▸ **What to do**
Transcribe the listing word for word, beginning at its first line and ending at the line containing "この初期化によって、変数aに"; omit the pictures.
Data supplied Block Start
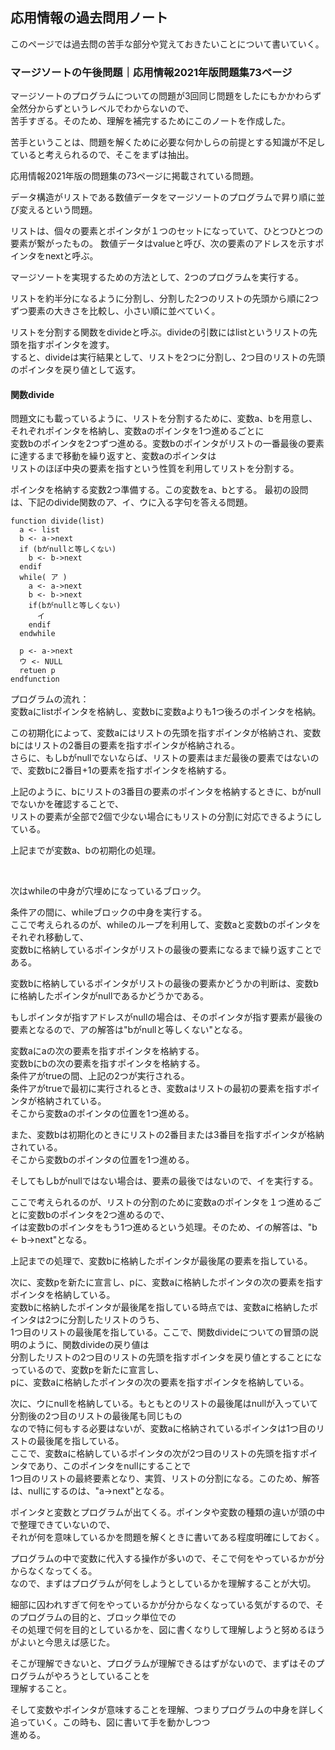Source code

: ## 応用情報の過去問用ノート

このページでは過去問の苦手な部分や覚えておきたいことについて書いていく。

### マージソートの午後問題｜応用情報2021年版問題集73ページ

マージソートのプログラムについての問題が3回同じ問題をしたにもかかわらず全然分からずというレベルでわからないので、  
苦手すぎる。そのため、理解を補完するためにこのノートを作成した。

苦手ということは、問題を解くために必要な何かしらの前提とする知識が不足していると考えられるので、そこをまずは抽出。

応用情報2021年版の問題集の73ページに掲載されている問題。

データ構造がリストである数値データをマージソートのプログラムで昇り順に並び変えるという問題。

リストは、個々の要素とポインタが１つのセットになっていて、ひとつひとつの要素が繋がったもの。 
数値データはvalueと呼び、次の要素のアドレスを示すポインタをnextと呼ぶ。

マージソートを実現するための方法として、2つのプログラムを実行する。

リストを約半分になるように分割し、分割した2つのリストの先頭から順に2つずつ要素の大きさを比較し、小さい順に並べていく。

リストを分割する関数をdivideと呼ぶ。divideの引数にはlistというリストの先頭を指すポインタを渡す。  
すると、divideは実行結果として、リストを2つに分割し、2つ目のリストの先頭のポインタを戻り値として返す。

#### 関数divide

問題文にも載っているように、リストを分割するために、変数a、bを用意し、それぞれポインタを格納し、変数aのポインタを1つ進めるごとに  
変数bのポインタを2つずつ進める。変数bのポインタがリストの一番最後の要素に達するまで移動を繰り返すと、変数aのポインタは  
リストのほぼ中央の要素を指すという性質を利用してリストを分割する。

ポインタを格納する変数2つ準備する。この変数をa、bとする。
最初の設問は、下記のdivide関数のア、イ、ウに入る字句を答える問題。

```
function divide(list)
  a <- list
  b <- a->next
  if (bがnullと等しくない)
    b <- b->next
  endif
  while( ア )
    a <- a->next
    b <- b->next
    if(bがnullと等しくない)
      イ
    endif
  endwhile
  
  p <- a->next
  ウ <- NULL
  retuen p
endfunction
```

プログラムの流れ：  
変数aにlistポインタを格納し、変数bに変数aよりも1つ後ろのポインタを格納。

この初期化によって、変数aにはリストの先頭を指すポインタが格納され、変数bにはリストの2番目の要素を指すポインタが格納される。  
さらに、もしbがnullでないならば、リストの要素はまだ最後の要素ではないので、変数bに2番目+1の要素を指すポインタを格納する。

上記のように、bにリストの3番目の要素のポインタを格納するときに、bがnullでないかを確認することで、  
リストの要素が全部で2個で少ない場合にもリストの分割に対応できるようにしている。

上記までが変数a、bの初期化の処理。

<br />

次はwhileの中身が穴埋めになっているブロック。  

条件アの間に、whileブロックの中身を実行する。  
ここで考えられるのが、whileのループを利用して、変数aと変数bのポインタをそれぞれ移動して、  
変数bに格納しているポインタがリストの最後の要素になるまで繰り返すことである。

変数bに格納しているポインタがリストの最後の要素かどうかの判断は、変数bに格納したポインタがnullであるかどうかである。

もしポインタが指すアドレスがnullの場合は、そのポインタが指す要素が最後の要素となるので、アの解答は"bがnullと等しくない"となる。

変数aにaの次の要素を指すポインタを格納する。  
変数bにbの次の要素を指すポインタを格納する。  
条件アがtrueの間、上記の2つが実行される。  
条件アがtrueで最初に実行されるとき、変数aはリストの最初の要素を指すポインタが格納されている。  
そこから変数aのポインタの位置を1つ進める。  

また、変数bは初期化のときにリストの2番目または3番目を指すポインタが格納されている。  
そこから変数bのポインタの位置を1つ進める。

そしてもしbがnullではない場合は、要素の最後ではないので、イを実行する。

ここで考えられるのが、リストの分割のために変数aのポインタを１つ進めるごとに変数bのポインタを2つ進めるので、  
イは変数bのポインタをもう1つ進めるという処理。そのため、イの解答は、"b <- b->next"となる。

上記までの処理で、変数bに格納したポインタが最後尾の要素を指している。

次に、変数pを新たに宣言し、pに、変数aに格納したポインタの次の要素を指すポインタを格納している。  
変数bに格納したポインタが最後尾を指している時点では、変数aに格納したポインタは2つに分割したリストのうち、  
1つ目のリストの最後尾を指している。ここで、関数divideについての冒頭の説明のように、関数divideの戻り値は  
分割したリストの2つ目のリストの先頭を指すポインタを戻り値とすることになっているので、変数pを新たに宣言し、  
pに、変数aに格納したポインタの次の要素を指すポインタを格納している。

次に、ウにnullを格納している。もともとのリストの最後尾はnullが入っていて分割後の2つ目のリストの最後尾も同じもの  
なので特に何もする必要はないが、変数aに格納されているポインタは1つ目のリストの最後尾を指している。  
ここで、変数aに格納しているポインタの次が2つ目のリストの先頭を指すポインタであり、このポインタをnullにすることで  
1つ目のリストの最終要素となり、実質、リストの分割になる。このため、解答は、nullにするのは、"a->next"となる。

ポインタと変数とプログラムが出てくる。ポインタや変数の種類の違いが頭の中で整理できていないので、  
それが何を意味しているかを問題を解くときに書いてある程度明確にしておく。

プログラムの中で変数に代入する操作が多いので、そこで何をやっているかが分からなくなってくる。  
なので、まずはプログラムが何をしようとしているかを理解することが大切。

細部に囚われすぎて何をやっているかが分からなくなっている気がするので、そのプログラムの目的と、ブロック単位での  
その処理で何を目的としているかを、図に書くなりして理解しようと努めるほうがよいと今思えば感じた。

そこが理解できないと、プログラムが理解できるはずがないので、まずはそのプログラムがやろうとしていることを  
理解すること。

そして変数やポインタが意味することを理解、つまりプログラムの中身を詳しく追っていく。この時も、図に書いて手を動かしつつ  
進める。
Data supplied Block End
▸ **Solved exercise**
Source code

: ## 応用情報の過去問用ノート

このページでは過去問の苦手な部分や覚えておきたいことについて書いていく。

### マージソートの午後問題｜応用情報2021年版問題集73ページ

マージソートのプログラムについての問題が3回同じ問題をしたにもかかわらず全然分からずというレベルでわからないので、  
苦手すぎる。そのため、理解を補完するためにこのノートを作成した。

苦手ということは、問題を解くために必要な何かしらの前提とする知識が不足していると考えられるので、そこをまずは抽出。

応用情報2021年版の問題集の73ページに掲載されている問題。

データ構造がリストである数値データをマージソートのプログラムで昇り順に並び変えるという問題。

リストは、個々の要素とポインタが１つのセットになっていて、ひとつひとつの要素が繋がったもの。 
数値データはvalueと呼び、次の要素のアドレスを示すポインタをnextと呼ぶ。

マージソートを実現するための方法として、2つのプログラムを実行する。

リストを約半分になるように分割し、分割した2つのリストの先頭から順に2つずつ要素の大きさを比較し、小さい順に並べていく。

リストを分割する関数をdivideと呼ぶ。divideの引数にはlistというリストの先頭を指すポインタを渡す。  
すると、divideは実行結果として、リストを2つに分割し、2つ目のリストの先頭のポインタを戻り値として返す。

#### 関数divide

問題文にも載っているように、リストを分割するために、変数a、bを用意し、それぞれポインタを格納し、変数aのポインタを1つ進めるごとに  
変数bのポインタを2つずつ進める。変数bのポインタがリストの一番最後の要素に達するまで移動を繰り返すと、変数aのポインタは  
リストのほぼ中央の要素を指すという性質を利用してリストを分割する。

ポインタを格納する変数2つ準備する。この変数をa、bとする。
最初の設問は、下記のdivide関数のア、イ、ウに入る字句を答える問題。

```
function divide(list)
  a <- list
  b <- a->next
  if (bがnullと等しくない)
    b <- b->next
  endif
  while( ア )
    a <- a->next
    b <- b->next
    if(bがnullと等しくない)
      イ
    endif
  endwhile
  
  p <- a->next
  ウ <- NULL
  retuen p
endfunction
```

プログラムの流れ：  
変数aにlistポインタを格納し、変数bに変数aよりも1つ後ろのポインタを格納。

この初期化によって、変数aにはリストの先頭を指すポインタが格納され、変数bにはリストの2番目の要素を指すポインタが格納される。  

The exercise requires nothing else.